I was driving around with someone looking for a specific village. They were lost and I had to point out the small turn-off they had missed. It was a narrow, steep, and pot-holed road, but it led us to a very beautiful little town.
In the town we stayed in someone’s house on the main street. That night after dark I went outside and was amazed by the most incredible starry sky I had ever seen. What made it so amazing was not just the amount of stars, but the fact that I could somehow see every constellation traced put in the sky. I could see a bear, a ballerina, And many others. When I looked straight up, I could also see all the phases of the moon at once in a circle.

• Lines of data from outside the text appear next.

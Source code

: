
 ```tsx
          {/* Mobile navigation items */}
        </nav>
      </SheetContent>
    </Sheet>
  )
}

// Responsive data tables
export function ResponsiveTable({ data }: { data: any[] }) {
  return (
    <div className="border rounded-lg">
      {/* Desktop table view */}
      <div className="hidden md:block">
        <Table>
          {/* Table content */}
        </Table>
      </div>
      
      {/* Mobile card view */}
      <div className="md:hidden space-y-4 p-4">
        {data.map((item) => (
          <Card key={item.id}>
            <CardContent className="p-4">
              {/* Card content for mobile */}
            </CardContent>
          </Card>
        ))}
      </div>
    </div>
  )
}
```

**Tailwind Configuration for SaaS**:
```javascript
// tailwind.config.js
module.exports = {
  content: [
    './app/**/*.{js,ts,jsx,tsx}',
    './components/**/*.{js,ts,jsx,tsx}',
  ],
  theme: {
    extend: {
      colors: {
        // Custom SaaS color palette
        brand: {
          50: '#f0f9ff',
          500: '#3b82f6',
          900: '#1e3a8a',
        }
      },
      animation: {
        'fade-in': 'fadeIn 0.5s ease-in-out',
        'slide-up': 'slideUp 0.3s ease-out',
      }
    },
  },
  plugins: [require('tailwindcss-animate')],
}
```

The next day I went to the beach with Alex Byrne, and it was here that she handed over to me the responsibility of taking care of the kids and teenagers on the beach. She first offered it to someone else, but they refused it and told her to give it to me. It seemed like a really serious thing, and she gave me her fancy high-tech swimming goggles to show I was now in charge. I had to take off my glasses I had on to wear them (which is weird because I don’t even wear glasses in real life). I then had to dive down to go fetch some sign underwater for the rescue boats to see and stick it onto the jetty. I then dived for a while looking for fish before going to the top of the steps at the beach.

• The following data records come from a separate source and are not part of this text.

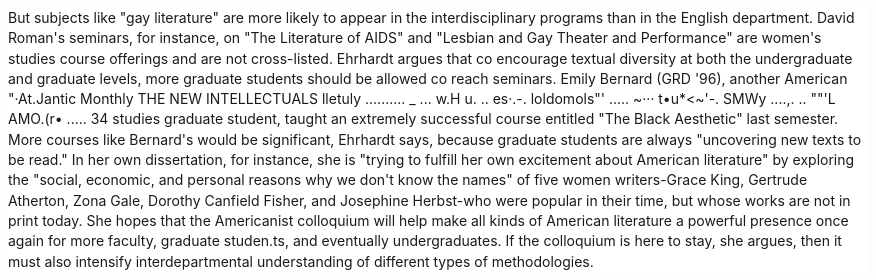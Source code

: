 But subjects like "gay literature" are 
more 
likely 
to 
appear 
in 
the 
interdisciplinary programs than in the 
English department. David Roman's 
seminars, for instance, on "The Literature 
of AIDS" and "Lesbian and Gay Theater 
and Performance" are women's studies 
course offerings and are not cross-listed. 
Ehrhardt argues that co encourage 
textual diversity at both the undergraduate 
and graduate levels, more graduate students 
should be allowed co reach seminars. Emily 
Bernard (GRD '96), another American 
"·At.Jantic Monthly 
THE NEW INTELLECTUALS 
lletuly 
.......... _ 
... w.H 
u. .. es·.-. 
loldomols"' 
..... ~··· 
t•u*<~'-. 
SMWy 
....,. .. ""'L 
AMO.(r• 
..... 
34 
studies graduate student, taught an 
extremely successful course entitled "The 
Black Aesthetic" last semester. More 
courses like Bernard's would be significant, 
Ehrhardt says, because graduate students 
are always "uncovering new texts to be 
read." In her own dissertation, for instance, 
she is "trying to fulfill her own excitement 
about American literature" by exploring the 
"social, economic, and personal reasons 
why we don't know the names" of five 
women writers-Grace King, Gertrude 
Atherton, Zona Gale, Dorothy Canfield 
Fisher, and Josephine Herbst-who were 
popular in their time, but whose works are 
not in print today. She hopes that the 
Americanist colloquium will help make all 
kinds of American literature a powerful 
presence once again for more faculty, 
graduate studen.ts, and eventually 
undergraduates. If the colloquium is here 
to stay, she argues, then it must also 
intensify interdepartmental understanding 
of different types of methodologies.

The beach had these wide and very high set of steps that went down to the beach almost like an amphitheatre. I was watching the sunset, and I was just telling my friend Matt Fox that it was the most beautiful sunset I had ever seen (it was), when beyond the horizon there was an explosion that caused the water to come up in massive jets like fireworks and explode towards the sky. It looked cool, but I instinctively knew this was bad and I ran down and tried to get everyone up the steps to the top and away from the beach. At first we just had slightly bigger waves, but suddenly there was a wave so massive it towered high over everything. I had to crane my neck up very high to see the top. I had gotten most people off the beach except for a few who wouldn’t listen, but I couldn’t help them anymore. We had to get to the top of the steps and then as far away as possible. The wave crashed and everyone at the top of the steps was safe, but I then ran down to find survivors.
There were some survivors, but strangely enough they were all children, who came up from the beach one-by-one or in pairs. They were now orphans, and they were entrusted to my care until we could find them new homes. Some of the families were re-united at the top of the steps, and some other families took some of the children as their own, and the rest came with me to a house where I did my best to take care of them all until they got new homes.
There was a bit more after this, but I can’t remember it clearly and it didn’t seem important.